Your assignment -> Filter the entries for the string "label". Copy each line that has it.

Records for the task ->
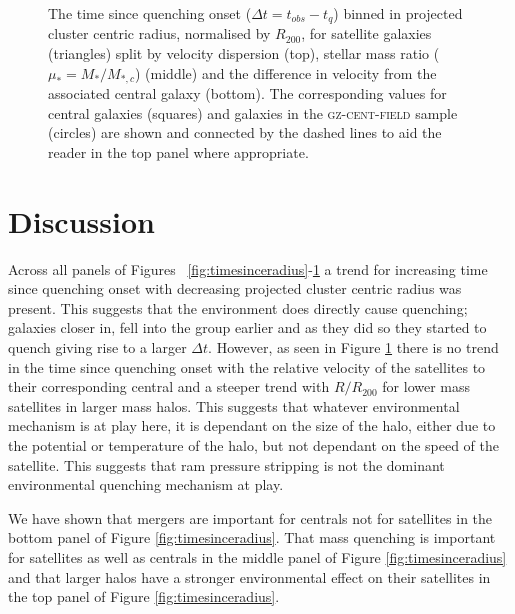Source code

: \begin{figure}
{\caption[The time since quenching of the \textsc{gz-group} sample with projected cluster centric radius]{The time since quenching onset ($\Delta t = t_{obs} - t_{q}$) binned in projected cluster centric radius, normalised by $R_{200}$, for satellite galaxies (triangles) split by velocity dispersion (top), stellar mass ratio ($\mu_* = M_*/M_{*,c}$) (middle) and the difference in velocity from the associated central galaxy (bottom). The corresponding values for central galaxies (squares) and galaxies in the \textsc{gz-cent-field} sample (circles) are shown and connected by the dashed lines to aid the reader in the top panel where appropriate.}
\label{fig:timesinceradiusvel}}
\end{figure}


\section{Discussion}\label{sec:disc}

Across all panels of Figures ~\ref{fig:timesinceradius}-\ref{fig:timesinceradiusvel} a trend for increasing time since quenching onset with decreasing projected cluster centric radius was present. This suggests that the environment does directly cause quenching; galaxies closer in, fell into the group earlier and as they did so they started to quench giving rise to a larger $\Delta t$. However, as seen in Figure \ref{fig:timesinceradiusvel} there is no trend in the time since quenching onset with the relative velocity of the satellites to their corresponding central and a steeper trend with $R/R_{200}$ for lower mass satellites in larger mass halos. This suggests that whatever environmental mechanism is at play here, it is dependant on the size of the halo, either due to the potential or temperature of the halo, but not dependant on the speed of the satellite. This suggests that ram pressure stripping is not the dominant environmental quenching mechanism at play. 

We have shown that mergers are important for centrals not for satellites in the bottom panel of Figure \ref{fig:timesinceradius}. That mass quenching is important for satellites as well as centrals in the middle panel of Figure \ref{fig:timesinceradius} and that larger halos have a stronger environmental effect on their satellites in the top panel of Figure \ref{fig:timesinceradius}. 

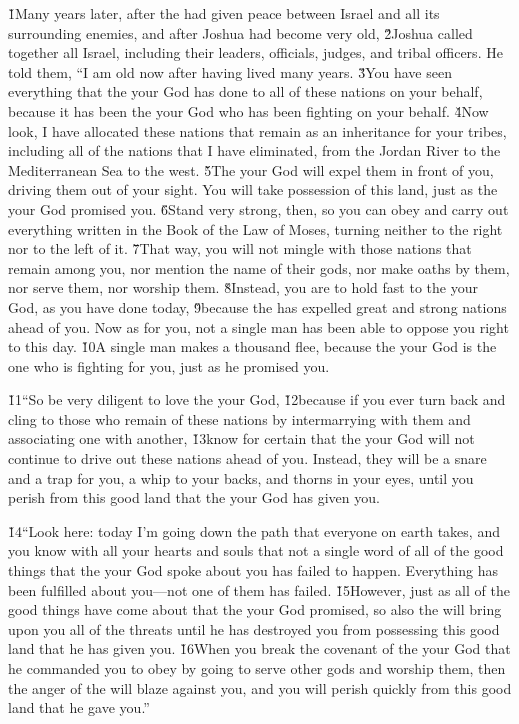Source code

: \v{1}Many years later, after the  had given peace between Israel and all its surrounding enemies, and after Joshua had become very old, \v{2}Joshua called together all Israel, including their leaders, officials, judges, and tribal officers. He told them, ``I am old now after having lived many years. \v{3}You have seen everything that the  your God has done to all of these nations on your behalf, because it has been the  your God who has been fighting on your behalf. \v{4}Now look, I have allocated these nations that remain as an inheritance for your tribes, including all of the nations that I have eliminated, from the Jordan River to the Mediterranean Sea to the west. \v{5}The  your God will expel them in front of you, driving them out of your sight. You will take possession of this land, just as the  your God promised you. \v{6}Stand very strong, then, so you can obey and carry out everything written in the Book of the Law of Moses, turning neither to the right nor to the left of it. \v{7}That way, you will not mingle with those nations that remain among you, nor mention the name of their gods, nor make oaths by them, nor serve them, nor worship them. \v{8}Instead, you are to hold fast to the  your God, as you have done today, \v{9}because the  has expelled great and strong nations ahead of you. Now as for you, not a single man has been able to oppose you right to this day. \v{10}A single man makes a thousand flee, because the  your God is the one who is fighting for you, just as he promised you.

\v{11}``So be very diligent to love the  your God, \v{12}because if you ever turn back and cling to those who remain of these nations by intermarrying with them and associating one with another, \v{13}know for certain that the  your God will not continue to drive out these nations ahead of you. Instead, they will be a snare and a trap for you, a whip to your backs, and thorns in your eyes, until you perish from this good land that the  your God has given you.

\v{14}``Look here: today I'm going down the path that everyone on earth takes, and you know with all your hearts and souls that not a single word of all of the good things that the  your God spoke about you has failed to happen. Everything has been fulfilled about you---not one of them has failed. \v{15}However, just as all of the good things have come about that the  your God promised, so also the  will bring upon you all of the threats until he has destroyed you from possessing this good land that he has given you. \v{16}When you break the covenant of the  your God that he commanded you to obey by going to serve other gods and worship them, then the anger of the  will blaze against you, and you will perish quickly from this good land that he gave you.''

Response ->
\label{fig:timesinceradiusvel}}
\section{Discussion}\label{sec:disc}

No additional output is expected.